Collection entries:

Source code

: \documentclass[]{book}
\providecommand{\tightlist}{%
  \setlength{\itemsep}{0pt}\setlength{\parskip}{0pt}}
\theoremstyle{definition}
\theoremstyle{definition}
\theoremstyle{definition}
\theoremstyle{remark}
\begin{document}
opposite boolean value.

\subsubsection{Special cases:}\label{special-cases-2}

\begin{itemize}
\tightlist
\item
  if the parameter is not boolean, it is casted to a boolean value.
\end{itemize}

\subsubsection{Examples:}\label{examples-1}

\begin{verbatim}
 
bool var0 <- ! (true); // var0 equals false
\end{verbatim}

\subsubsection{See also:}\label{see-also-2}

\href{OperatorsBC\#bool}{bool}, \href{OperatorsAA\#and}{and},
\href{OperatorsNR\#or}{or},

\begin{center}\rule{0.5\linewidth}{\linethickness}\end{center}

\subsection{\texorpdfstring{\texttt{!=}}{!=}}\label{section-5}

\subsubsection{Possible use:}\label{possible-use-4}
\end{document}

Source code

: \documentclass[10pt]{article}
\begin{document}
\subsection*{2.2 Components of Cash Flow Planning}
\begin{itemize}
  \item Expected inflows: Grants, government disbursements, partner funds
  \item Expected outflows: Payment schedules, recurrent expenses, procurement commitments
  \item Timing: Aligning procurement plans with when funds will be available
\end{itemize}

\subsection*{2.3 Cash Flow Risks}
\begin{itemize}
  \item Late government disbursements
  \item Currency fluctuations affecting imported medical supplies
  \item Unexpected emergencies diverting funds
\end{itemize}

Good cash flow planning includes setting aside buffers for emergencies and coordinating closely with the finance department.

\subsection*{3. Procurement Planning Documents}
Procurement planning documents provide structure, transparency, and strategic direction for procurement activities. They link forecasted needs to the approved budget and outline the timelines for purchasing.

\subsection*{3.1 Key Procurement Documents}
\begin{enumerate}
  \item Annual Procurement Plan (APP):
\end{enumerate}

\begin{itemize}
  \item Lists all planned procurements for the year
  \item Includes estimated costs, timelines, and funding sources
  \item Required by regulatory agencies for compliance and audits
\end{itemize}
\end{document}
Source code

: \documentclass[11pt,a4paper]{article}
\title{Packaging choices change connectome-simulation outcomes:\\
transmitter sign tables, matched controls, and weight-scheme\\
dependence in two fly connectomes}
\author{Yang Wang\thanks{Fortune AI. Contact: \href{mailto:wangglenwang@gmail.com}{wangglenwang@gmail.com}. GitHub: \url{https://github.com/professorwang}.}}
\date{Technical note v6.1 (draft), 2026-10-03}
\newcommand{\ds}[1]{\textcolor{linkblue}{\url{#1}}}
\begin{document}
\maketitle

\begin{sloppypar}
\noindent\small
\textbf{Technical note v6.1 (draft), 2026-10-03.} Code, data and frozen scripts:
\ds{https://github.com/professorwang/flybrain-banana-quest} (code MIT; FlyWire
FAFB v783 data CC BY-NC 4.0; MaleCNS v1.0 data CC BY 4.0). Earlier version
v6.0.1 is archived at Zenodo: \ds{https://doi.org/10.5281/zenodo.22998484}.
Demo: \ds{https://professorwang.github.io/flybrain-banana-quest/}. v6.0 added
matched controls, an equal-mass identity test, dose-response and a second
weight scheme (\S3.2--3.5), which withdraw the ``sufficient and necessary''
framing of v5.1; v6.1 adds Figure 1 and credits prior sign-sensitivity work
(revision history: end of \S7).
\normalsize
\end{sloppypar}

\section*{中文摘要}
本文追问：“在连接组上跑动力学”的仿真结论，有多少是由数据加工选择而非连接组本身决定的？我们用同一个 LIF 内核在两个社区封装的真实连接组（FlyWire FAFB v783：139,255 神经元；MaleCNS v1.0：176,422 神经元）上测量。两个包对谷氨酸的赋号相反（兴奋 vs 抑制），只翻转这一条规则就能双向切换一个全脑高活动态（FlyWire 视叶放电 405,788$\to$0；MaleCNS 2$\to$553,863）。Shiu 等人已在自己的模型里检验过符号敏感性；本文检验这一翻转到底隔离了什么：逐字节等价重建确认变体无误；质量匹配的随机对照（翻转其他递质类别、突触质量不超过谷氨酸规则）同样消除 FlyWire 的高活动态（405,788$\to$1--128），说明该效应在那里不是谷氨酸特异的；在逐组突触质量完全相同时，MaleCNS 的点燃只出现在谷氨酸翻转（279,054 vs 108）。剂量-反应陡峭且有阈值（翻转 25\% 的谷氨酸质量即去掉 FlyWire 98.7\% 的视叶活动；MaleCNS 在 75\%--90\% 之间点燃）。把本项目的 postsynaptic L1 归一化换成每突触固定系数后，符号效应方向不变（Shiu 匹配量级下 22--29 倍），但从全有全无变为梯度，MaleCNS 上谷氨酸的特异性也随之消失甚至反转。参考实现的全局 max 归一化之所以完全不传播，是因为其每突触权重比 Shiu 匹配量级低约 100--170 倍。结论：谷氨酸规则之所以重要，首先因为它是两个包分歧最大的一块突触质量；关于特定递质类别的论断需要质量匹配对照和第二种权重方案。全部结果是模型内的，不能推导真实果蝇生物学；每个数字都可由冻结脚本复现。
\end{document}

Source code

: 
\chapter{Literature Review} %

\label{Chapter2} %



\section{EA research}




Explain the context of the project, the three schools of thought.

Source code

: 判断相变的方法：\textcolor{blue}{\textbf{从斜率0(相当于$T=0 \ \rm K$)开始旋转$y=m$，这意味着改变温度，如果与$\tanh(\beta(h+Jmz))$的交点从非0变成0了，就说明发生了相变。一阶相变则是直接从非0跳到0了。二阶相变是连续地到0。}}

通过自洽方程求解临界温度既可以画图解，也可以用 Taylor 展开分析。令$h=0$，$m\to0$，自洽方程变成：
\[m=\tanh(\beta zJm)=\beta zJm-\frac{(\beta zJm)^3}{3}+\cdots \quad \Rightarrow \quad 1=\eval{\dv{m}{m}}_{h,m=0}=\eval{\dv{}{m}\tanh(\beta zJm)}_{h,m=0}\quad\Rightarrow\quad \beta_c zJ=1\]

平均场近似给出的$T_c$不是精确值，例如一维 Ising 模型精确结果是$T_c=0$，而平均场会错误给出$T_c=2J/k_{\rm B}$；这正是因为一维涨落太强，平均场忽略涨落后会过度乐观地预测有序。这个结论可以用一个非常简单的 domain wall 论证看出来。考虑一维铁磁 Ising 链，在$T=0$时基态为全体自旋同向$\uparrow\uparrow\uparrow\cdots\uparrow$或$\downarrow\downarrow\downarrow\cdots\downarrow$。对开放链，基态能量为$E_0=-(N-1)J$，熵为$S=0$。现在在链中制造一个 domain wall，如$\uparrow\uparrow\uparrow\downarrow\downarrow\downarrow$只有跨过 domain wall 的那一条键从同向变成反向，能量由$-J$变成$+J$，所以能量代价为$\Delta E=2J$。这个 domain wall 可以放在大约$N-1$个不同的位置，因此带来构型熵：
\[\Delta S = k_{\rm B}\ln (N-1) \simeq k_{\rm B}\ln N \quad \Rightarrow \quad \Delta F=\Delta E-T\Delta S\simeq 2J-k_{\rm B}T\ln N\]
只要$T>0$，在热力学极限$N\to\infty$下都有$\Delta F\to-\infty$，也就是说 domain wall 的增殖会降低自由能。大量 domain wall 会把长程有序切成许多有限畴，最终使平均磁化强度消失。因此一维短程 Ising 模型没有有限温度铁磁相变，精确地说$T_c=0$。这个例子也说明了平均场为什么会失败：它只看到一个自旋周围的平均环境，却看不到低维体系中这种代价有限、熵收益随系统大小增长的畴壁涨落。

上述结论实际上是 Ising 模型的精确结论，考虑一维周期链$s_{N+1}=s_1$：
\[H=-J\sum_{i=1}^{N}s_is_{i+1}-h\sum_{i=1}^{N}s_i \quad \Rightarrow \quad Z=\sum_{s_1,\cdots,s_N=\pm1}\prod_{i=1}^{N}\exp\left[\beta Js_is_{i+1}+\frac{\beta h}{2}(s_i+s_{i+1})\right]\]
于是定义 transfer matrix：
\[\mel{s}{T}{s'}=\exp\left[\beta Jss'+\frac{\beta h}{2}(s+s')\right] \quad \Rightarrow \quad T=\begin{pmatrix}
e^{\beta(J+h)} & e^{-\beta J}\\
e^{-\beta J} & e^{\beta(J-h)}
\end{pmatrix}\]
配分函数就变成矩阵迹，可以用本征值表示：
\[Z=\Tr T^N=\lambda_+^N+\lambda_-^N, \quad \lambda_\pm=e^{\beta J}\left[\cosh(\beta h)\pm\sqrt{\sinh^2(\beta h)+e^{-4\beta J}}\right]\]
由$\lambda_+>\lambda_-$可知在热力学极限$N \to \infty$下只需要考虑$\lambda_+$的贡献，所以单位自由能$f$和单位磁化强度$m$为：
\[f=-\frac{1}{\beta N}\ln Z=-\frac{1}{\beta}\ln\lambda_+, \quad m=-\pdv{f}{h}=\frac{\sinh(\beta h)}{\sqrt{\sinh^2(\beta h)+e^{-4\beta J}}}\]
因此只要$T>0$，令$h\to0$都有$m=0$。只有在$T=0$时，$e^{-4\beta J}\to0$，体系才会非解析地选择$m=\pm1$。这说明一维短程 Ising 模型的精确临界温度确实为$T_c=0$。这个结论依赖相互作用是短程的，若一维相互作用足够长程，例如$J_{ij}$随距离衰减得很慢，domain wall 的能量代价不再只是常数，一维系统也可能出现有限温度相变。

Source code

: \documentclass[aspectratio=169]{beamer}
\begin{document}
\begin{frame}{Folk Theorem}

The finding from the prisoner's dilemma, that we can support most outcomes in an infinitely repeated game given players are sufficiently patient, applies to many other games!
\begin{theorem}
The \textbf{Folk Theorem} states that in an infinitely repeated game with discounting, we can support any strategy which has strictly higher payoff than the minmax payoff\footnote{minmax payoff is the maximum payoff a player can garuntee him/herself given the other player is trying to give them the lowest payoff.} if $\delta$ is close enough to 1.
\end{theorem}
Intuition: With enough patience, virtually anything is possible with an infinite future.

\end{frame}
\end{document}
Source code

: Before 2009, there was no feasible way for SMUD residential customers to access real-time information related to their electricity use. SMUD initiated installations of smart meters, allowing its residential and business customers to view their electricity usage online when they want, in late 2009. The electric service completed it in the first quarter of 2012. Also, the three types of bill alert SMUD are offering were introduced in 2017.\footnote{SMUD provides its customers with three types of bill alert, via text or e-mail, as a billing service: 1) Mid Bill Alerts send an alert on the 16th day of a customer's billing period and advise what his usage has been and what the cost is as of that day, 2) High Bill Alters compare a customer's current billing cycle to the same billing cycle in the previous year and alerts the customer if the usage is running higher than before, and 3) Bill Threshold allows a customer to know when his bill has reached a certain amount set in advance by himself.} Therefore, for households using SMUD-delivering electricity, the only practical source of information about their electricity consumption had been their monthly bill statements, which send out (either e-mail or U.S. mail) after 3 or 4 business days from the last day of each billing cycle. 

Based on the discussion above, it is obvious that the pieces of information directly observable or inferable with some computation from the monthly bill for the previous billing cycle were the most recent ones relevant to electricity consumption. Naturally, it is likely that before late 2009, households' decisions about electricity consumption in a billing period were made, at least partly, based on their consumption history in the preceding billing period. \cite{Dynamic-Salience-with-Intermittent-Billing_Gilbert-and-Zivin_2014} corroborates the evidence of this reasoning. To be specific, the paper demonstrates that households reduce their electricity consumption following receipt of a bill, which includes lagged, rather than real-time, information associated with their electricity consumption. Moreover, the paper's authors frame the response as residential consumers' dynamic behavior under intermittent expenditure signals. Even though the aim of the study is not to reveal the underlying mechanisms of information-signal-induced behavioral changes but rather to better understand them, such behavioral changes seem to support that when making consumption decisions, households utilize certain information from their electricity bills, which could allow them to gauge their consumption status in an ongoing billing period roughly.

> _WORK REQUIRED_:
Select all lines with the word "documentclass" from the entries above.

> _RESPONSE TO THIS TASK_:
: \documentclass[]{book}
: \documentclass[10pt]{article}
: \documentclass[11pt,a4paper]{article}
: \documentclass[aspectratio=169]{beamer}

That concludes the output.